Far-Right Republicans’ Radical, Bigoted Attack on the Defense Bill

Even the military isn’t safe from the GOP’s war on wokeness.

Drew Angerer/Getty Images
Representative Chip Roy, a member of the House Freedom Caucus

The rhetoric Republicans are trotting out as they prepare to wage culture war over our national security is tiresomely familiar.

“The Department of Defense’s transformation into a social engineering experiment wrapped in a uniform is the single greatest threat to this nation’s ability to defend itself,” far-right Representative Chip Roy told CNN. Senator Tom Cotton told Fox News: “The defense bill isn’t the place for Democrats to indulge the wild ideas of their latest social experiments.”

And then there was Army Col. Eugene R. Householder, who admonished that his service “is not a sociological laboratory” and that attempts to tamper with it “are a danger to efficiency, discipline, and morale and would result in defeat.”

Oh wait, sorry. Householder wasn’t speaking on the National Defense Authorization Act for Fiscal Year 2024, but rather the contentious issue of racially integrating the military—in December 1941. (He gave those remarks to the Conference of Negro Editors and Publishers, no less.)

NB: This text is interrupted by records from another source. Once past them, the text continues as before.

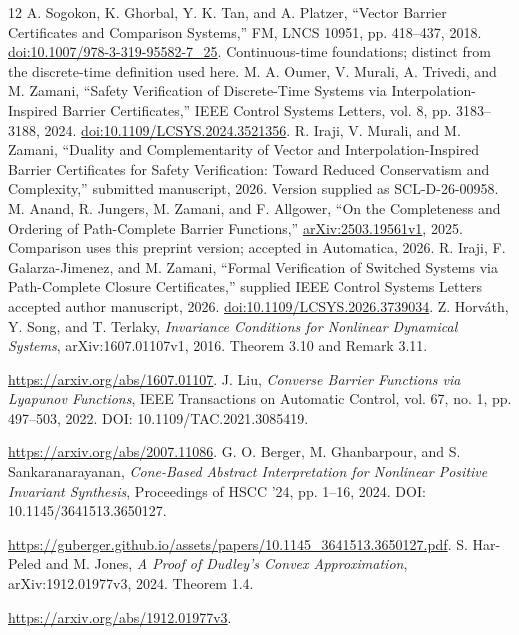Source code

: \documentclass[journal,10pt]{IEEEtran}
\theoremstyle{definition}\newtheorem{definition}{Definition}
\theoremstyle{remark}
\begin{document}
\begin{thebibliography}{12}
 A. Sogokon, K. Ghorbal, Y. K. Tan, and A. Platzer, ``Vector Barrier Certificates and Comparison Systems,'' FM, LNCS 10951, pp. 418--437, 2018. \href{https://doi.org/10.1007/978-3-319-95582-7_25}{doi:10.1007/978-3-319-95582-7\_25}. Continuous-time foundations; distinct from the discrete-time definition used here.
 M. A. Oumer, V. Murali, A. Trivedi, and M. Zamani, ``Safety Verification of Discrete-Time Systems via Interpolation-Inspired Barrier Certificates,'' IEEE Control Systems Letters, vol. 8, pp. 3183--3188, 2024. \href{https://doi.org/10.1109/LCSYS.2024.3521356}{doi:10.1109/LCSYS.2024.3521356}.
 R. Iraji, V. Murali, and M. Zamani, ``Duality and Complementarity of Vector and Interpolation-Inspired Barrier Certificates for Safety Verification: Toward Reduced Conservatism and Complexity,'' submitted manuscript, 2026. Version supplied as SCL-D-26-00958.
 M. Anand, R. Jungers, M. Zamani, and F. Allgower, ``On the Completeness and Ordering of Path-Complete Barrier Functions,'' \href{https://arxiv.org/abs/2503.19561}{arXiv:2503.19561v1}, 2025. Comparison uses this preprint version; accepted in Automatica, 2026.
 R. Iraji, F. Galarza-Jimenez, and M. Zamani, ``Formal Verification of Switched Systems via Path-Complete Closure Certificates,'' supplied IEEE Control Systems Letters accepted author manuscript, 2026. \href{https://doi.org/10.1109/LCSYS.2026.3739034}{doi:10.1109/LCSYS.2026.3739034}.
 Z. Horv\'ath, Y. Song, and T. Terlaky,
\emph{Invariance Conditions for Nonlinear Dynamical Systems},
arXiv:1607.01107v1, 2016. Theorem 3.10 and Remark 3.11.
\par\url{https://arxiv.org/abs/1607.01107}.
 J. Liu, \emph{Converse Barrier Functions via Lyapunov Functions},
IEEE Transactions on Automatic Control, vol. 67, no. 1, pp. 497--503, 2022.
DOI: 10.1109/TAC.2021.3085419.
\par\url{https://arxiv.org/abs/2007.11086}.
 G. O. Berger, M. Ghanbarpour, and S. Sankaranarayanan,
\emph{Cone-Based Abstract Interpretation for Nonlinear Positive Invariant Synthesis},
Proceedings of HSCC '24, pp. 1--16, 2024.
DOI: 10.1145/3641513.3650127.
\par\url{https://guberger.github.io/assets/papers/10.1145_3641513.3650127.pdf}.
 S. Har-Peled and M. Jones,
\emph{A Proof of Dudley's Convex Approximation},
arXiv:1912.01977v3, 2024. Theorem 1.4.
\par\url{https://arxiv.org/abs/1912.01977v3}.

\end{thebibliography}
\end{document}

So there is something painfully familiar about the arguments hard-right conservatives are bandying in this week’s big House fight over the $886 billion defense bill. At the same time, there’s something frighteningly radical about the stakes of this fight. There’s a real chance that the rabid right could spur (yet another) government shutdown; it’s already torching one of the last bipartisan traditions in Congress: supporting our troops by voting them lots and lots of money.

The reason: The GOP’s unruly right rump is having another one of its culture-war tantrums over national security issues like abortion and LGBTQ rights. Still angry that House Speaker Kevin McCarthy didn’t torch the global economy by forcing a U.S. debt default, the House Freedom Caucus and its fellow marauders issued new sets of demands this week, seeking to force votes on amendments which would prevent the Defense Department from helping its employees travel to get abortion care. They also want to defund the Pentagon’s diversity, equity, and inclusion programs, and to ban the military’s use of electric vehicles. After all, why in the name of Gen. Jack D. Ripper would we have any interest in reducing our military’s reliance on gasoline?

This is neither to fetishize bipartisanship nor sanctify our mind-boggling defense budget. But when so little of Congress remains relatively uninfected by a hyperpartisanship which brooks neither compromise nor quarter and prizes performance art over progress, it is striking and clarifying when another issue of general agreement succumbs.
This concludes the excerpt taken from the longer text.